Despite a uniform functional response of memory Vγ4 Vδ1 T cells to all bacteria used in this study ex vivo, adaptive Vγ4 Vδ1 T cells showed distinct response patterns to each pathogen in vivo. Both oral STm and foodborne Yp infection elicited an adaptive Vγ4 Vδ1 T cell response, whereas foodborne Cr infection did not. A notable difference between these pathogens is their ability to efficiently disseminate extra-intestinally: while STm and Yp infection results in the colonization of the MLN28,31,35, Cr is less efficient at disseminating to the MLN after foodborne infection32. Bypassing the intestines by i.p. infection to allow Cr to colonize the MLN restored its ability to trigger a CD44hi CD27neg Vγ1.1neg Vγ2neg γδ T cell response. Although continuous sampling of the intestinal lumen by migratory DC is known to permit the dissemination of invasion defective bacteria to deeper tissues36, our observations suggest that factors besides colonization and DC migration are necessary to elicit an optimal proliferative response from adaptive Vγ4 Vδ1 T cells. Because the γδTCR mediates Vγ4 Vδ1 T cell expansion and the ligand for the canonical Vγ4 Vδ1 TCR is upregulated by infection20, high pathogen burden or inflammation may be necessary to efficiently modulate the expression of canonical and non-canonical Vγ4 Vδ1 T cells. Indeed, intestinal sampling only allows the uptake of a small number of bacteria36. Furthermore, we previously demonstrated that adaptive Vγ4 Vδ1 T cells do not expand in response to invasive salmonellosis, a systemic typhoid-like disease in mice, which results in a lower organ burden than the STm-induced colitis model used in this study11,35. The inflammatory milieu may also regulate adaptive Vγ4 Vδ1 T cell responses. Indeed, this study demonstrated that Lm-elicited memory CD44hi CD27neg Vγ1.1neg Vγ2neg γδ T cells expand in response to STm-induced colitis, whereas they fail to respond to invasive salmonellosis. Although these two models utilize the same pathogen, they elicit substantially different inflammatory responses28,29,35. While the typhoid model is characterized by diffuse enteritis and mononuclear immune infiltrate35, the STm infection-induced colitis leads to massive infiltration of neutrophils and inflammatory monocytes28,29. Thus, the respective contribution of inflammatory mediators and bacterial burden in the induction of adaptive Vγ4 Vδ1 T cell responses needs further investigation.

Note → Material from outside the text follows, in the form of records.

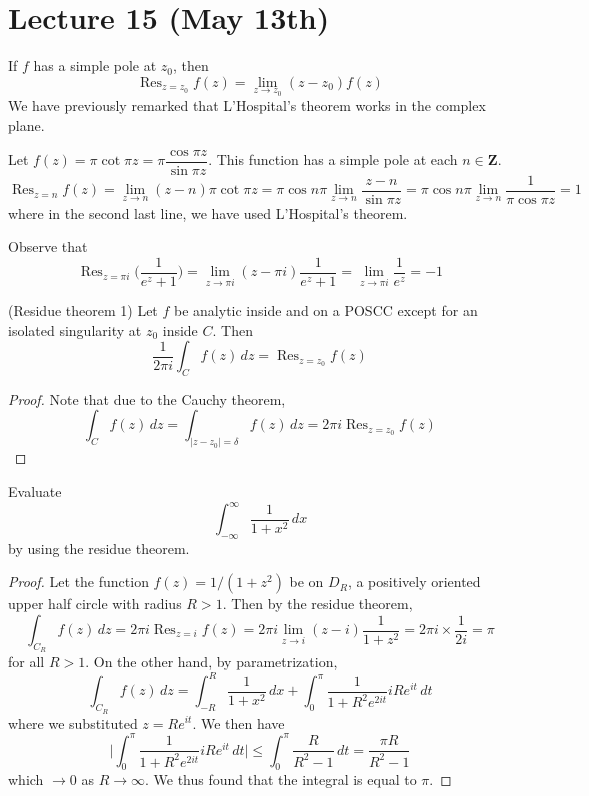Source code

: \section{Lecture 15 (May 13th)}
\begin{rmk}
If $f$ has a simple pole at $z_0$, then 
\[\mathop{\mathrm{Res}}_{z=z_0}f(z)=\lim _{z\rightarrow z_0}(z-z_0)f(z)\]
We have previously remarked that L'Hospital's theorem works in the complex plane.
\end{rmk}
\vspace{2ex}
\begin{ex}
Let $f(z)=\pi \cot \pi z=\pi \dfrac{\cos \pi z}{\sin \pi z}$. This function has a simple pole at each $n\in {\bm Z}$.
\[\mathop{\mathrm{Res}}_{z=n}f(z)=\lim _{z\rightarrow n}(z-n)\pi \cot\pi z=\pi \cos n\pi \lim _{z\rightarrow n}\dfrac{z-n}{\sin \pi z}=\pi \cos n\pi \lim _{z\rightarrow n}\dfrac{1}{\pi \cos \pi z}=1\]
where in the second last line, we have used L'Hospital's theorem.
\end{ex}
\vspace{2ex}
\begin{ex}
Observe that
\[\mathop{\mathrm{Res}}_{z=\pi i}\Big(\dfrac{1}{e^{z}+1}\Big)=\lim _{z\rightarrow \pi i}(z-\pi i)\dfrac{1}{e^{z}+1}=\lim _{z\rightarrow \pi i}\dfrac{1}{e^{z}}=-1\]
\end{ex}
\vspace{2ex}
\begin{thm}
(Residue theorem 1) Let $f$ be analytic inside and on a POSCC except for an isolated singularity at $z_0$ inside $C$. Then 
\[\dfrac{1}{2\pi i}\int _{C}f(z)\,dz=\mathop{\mathrm{Res}}_{z=z_0}f(z)\]
\end{thm}
\vspace{2ex}
\begin{proof}
Note that due to the Cauchy theorem,
\[\int _{C}f(z)\,dz=\int _{|z-z_0|=\delta }f(z)\,dz=2\pi i\mathop{\mathrm{Res}}_{z=z_0}f(z)\]
\end{proof}
\vspace{2ex}
\begin{ex}
Evaluate 
\[\int _{-\infty }^{\infty }\dfrac{1}{1+x^2}\,dx\]
by using the residue theorem.
\end{ex}
\vspace{2ex}
\begin{proof}
Let the function $f(z)=1/(1+z^2)$ be on $D_{R}$, a positively oriented upper half circle with radius $R>1$. Then by the residue theorem, 
\[\int _{C_{R}}f(z)\,dz=2\pi i\mathop{\mathrm{Res}}_{z=i}f(z)=2\pi i\lim _{z\rightarrow i}(z-i)\dfrac{1}{1+z^2}=2\pi i \times \dfrac{1}{2i}=\pi \]
for all $R>1$. On the other hand, by parametrization,
\[\int _{C_{R}}f(z)\,dz=\int ^{R}_{-R}\dfrac{1}{1+x^2}\,dx+\int ^{\pi }_{0}\dfrac{1}{1+R^2e^{2it}}iRe^{it}\,dt\]
where we substituted $z=Re^{it}$. We then have
\[\Big|\int ^{\pi }_{0}\dfrac{1}{1+R^2e^{2it}}iRe^{it}\,dt\Big|\leq \int ^{\pi }_{0}\dfrac{R}{R^2-1}\,dt=\dfrac{\pi R}{R^2-1}\]
which $\rightarrow 0$ as $R\rightarrow \infty $. We thus found that the integral is equal to $\pi $.
\end{proof}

In addition to regulating the generation and expansion of adaptive Vγ4 Vδ1 T cells in vivo, all bacteria elicited a multifunctional response from Lm-elicited memory Vγ4 Vδ1 T cells characterized by coproduction of IL-17A and IFNγ ex vivo. As we previously showed that MHC-II+ cells contribute to Vγ4 Vδ1 T cell memory and recall effector functions11, bacterial pathogens may indirectly regulate γδ T cell function through DC activation and processes like antigen presentation or secretion of pro-inflammatory cytokines. Alternatively, adaptive Vγ4 Vδ1 T cell responses may also be regulated by pattern recognition receptors (PRR). Indeed, γδ T cells themselves express PRR like NOD1, which has been associated with IFNγ production in IL-17 producing γδ T cells37, and TLRs which can also mediate their functions even in the absence of TCR signaling5,6. These different but not mutually exclusive types of broad sensing modalities may contribute to the broad bacterial reactivity of memory Vγ4 Vδ1 T cells.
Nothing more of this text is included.